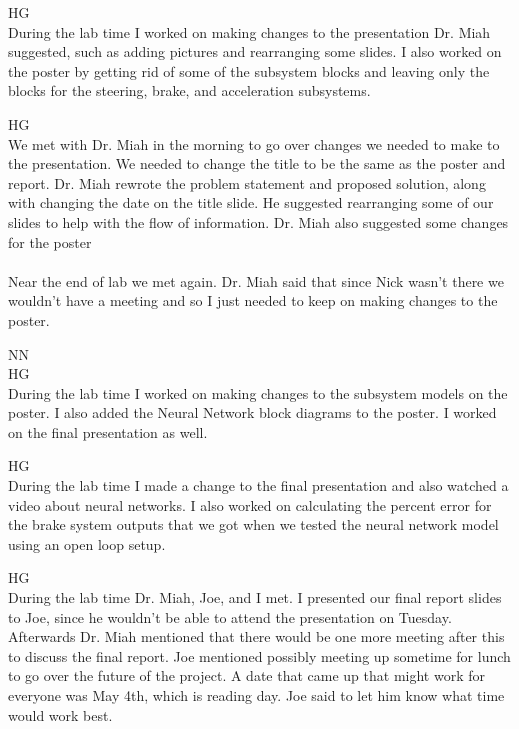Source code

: \documentclass[fontsize=11pt, %
                             paper=letter, %
                             openany, %
                             captions=tableheading,
                             index=totoc,
                             hyperref]{labbook}
\def\currentYear{2021}
\begin{document}
\begin{addmargin}[0cm]{0cm}
HG\\
During the lab time I worked on making changes to the presentation Dr. Miah suggested, such as adding pictures and rearranging some slides. I also worked on the poster by getting rid of some of the subsystem blocks and leaving only the blocks for the steering, brake, and acceleration subsystems. 

HG\\
We met with Dr. Miah in the morning to go over changes we needed to make to the presentation. We needed to change the title to be the same as the poster and report. Dr. Miah rewrote the problem statement and proposed solution, along with changing the date on the title slide. He suggested rearranging some of our slides to help with the flow of information. Dr. Miah also suggested some changes for the poster
\\
\\
Near the end of lab we met again. Dr. Miah said that since Nick wasn't there we wouldn't have a meeting and so I just needed to keep on making changes to the poster. 


\labday{Wednesday, April 20, \currentYear}
NN\\


HG\\ 
During the lab time I worked on making changes to the subsystem models on the poster. I also added the Neural Network block diagrams to the poster. I worked on the final presentation as well. 


\labday{Monday, April 25, \currentYear}
HG\\
During the lab time I made a change to the final presentation and also watched a video about neural networks. I also worked on calculating the percent error for the brake system outputs that we got when we tested the neural network model using an open loop setup. 

HG\\ 
During the lab time Dr. Miah, Joe, and I met. I presented our final report slides to Joe, since he wouldn't be able to attend the presentation on Tuesday. Afterwards Dr. Miah mentioned that there would be one more meeting after this to discuss the final report. Joe mentioned possibly meeting up sometime for lunch to go over the future of the project. A date that came up that might work for everyone was May 4th, which is reading day. Joe said to let him know what time would work best. 


\end{addmargin}
\end{document}
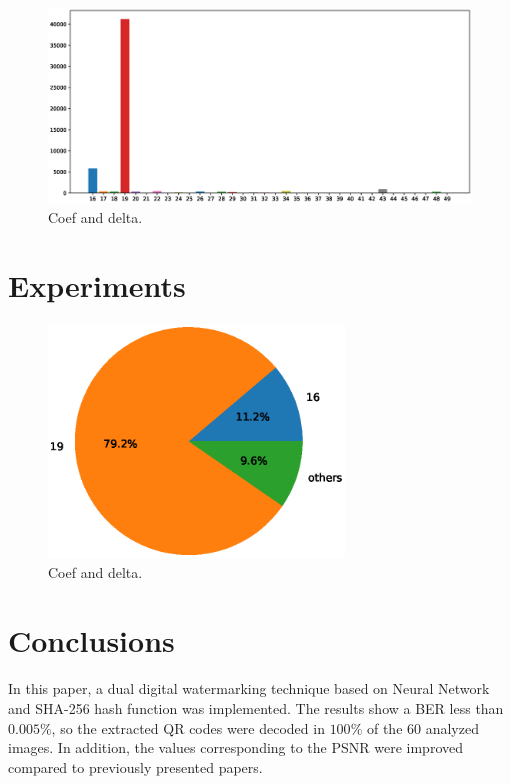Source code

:\documentclass[runningheads]{llncs}
\begin{document}
\begin{figure} [H]
	\begin{center}
		\includegraphics[width=\textwidth]{frequency_bar.eps}
		\caption{Coef and delta.} \label{frequency_bar}
	\end{center}
\end{figure}

\section{Experiments}

\begin{figure} [H]
	\begin{center}
		\includegraphics[width=0.7\textwidth]{pastel.eps}
		\caption{Coef and delta.} \label{pastel}
	\end{center}
\end{figure}

\section{Conclusions}
In this paper, a dual digital watermarking technique based on Neural Network and SHA-256 hash function was implemented. The results show a BER less than $0.005 \%$, so the extracted QR codes were decoded in $100\%$ of the $60$ analyzed images. In addition, the values corresponding to the PSNR were improved compared to previously presented papers.
%
%
%


%
\end{document}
■ ■ ■ ■ ■
* **WHAT IS BEING ASKED**:
If a line holds a picture, skip the picture and transcribe the rest of the material exactly.

* **EXERCISE RESULT**:
Source code

: \documentclass[fontsize=11pt, %
                             paper=letter, %
                             openany, %
                             captions=tableheading,
                             index=totoc,
                             hyperref]{labbook}
\def\currentYear{2021}
\begin{document}
\begin{addmargin}[0cm]{0cm}
HG\\
During the lab time I worked on making changes to the presentation Dr. Miah suggested, such as adding pictures and rearranging some slides. I also worked on the poster by getting rid of some of the subsystem blocks and leaving only the blocks for the steering, brake, and acceleration subsystems. 

HG\\
We met with Dr. Miah in the morning to go over changes we needed to make to the presentation. We needed to change the title to be the same as the poster and report. Dr. Miah rewrote the problem statement and proposed solution, along with changing the date on the title slide. He suggested rearranging some of our slides to help with the flow of information. Dr. Miah also suggested some changes for the poster
\\
\\
Near the end of lab we met again. Dr. Miah said that since Nick wasn't there we wouldn't have a meeting and so I just needed to keep on making changes to the poster. 


\labday{Wednesday, April 20, \currentYear}
NN\\


HG\\ 
During the lab time I worked on making changes to the subsystem models on the poster. I also added the Neural Network block diagrams to the poster. I worked on the final presentation as well. 


\labday{Monday, April 25, \currentYear}
HG\\
During the lab time I made a change to the final presentation and also watched a video about neural networks. I also worked on calculating the percent error for the brake system outputs that we got when we tested the neural network model using an open loop setup. 

HG\\ 
During the lab time Dr. Miah, Joe, and I met. I presented our final report slides to Joe, since he wouldn't be able to attend the presentation on Tuesday. Afterwards Dr. Miah mentioned that there would be one more meeting after this to discuss the final report. Joe mentioned possibly meeting up sometime for lunch to go over the future of the project. A date that came up that might work for everyone was May 4th, which is reading day. Joe said to let him know what time would work best. 


\end{addmargin}
\end{document}
Source code

:\documentclass[runningheads]{llncs}
\begin{document}
\begin{figure} [H]
	\begin{center}
		\includegraphics[width=\textwidth]{frequency_bar.eps}
		\caption{Coef and delta.} \label{frequency_bar}
	\end{center}
\end{figure}

\section{Experiments}

\begin{figure} [H]
	\begin{center}
		\includegraphics[width=0.7\textwidth]{pastel.eps}
		\caption{Coef and delta.} \label{pastel}
	\end{center}
\end{figure}

\section{Conclusions}
In this paper, a dual digital watermarking technique based on Neural Network and SHA-256 hash function was implemented. The results show a BER less than $0.005 \%$, so the extracted QR codes were decoded in $100\%$ of the $60$ analyzed images. In addition, the values corresponding to the PSNR were improved compared to previously presented papers.
%
%
%


%
\end{document}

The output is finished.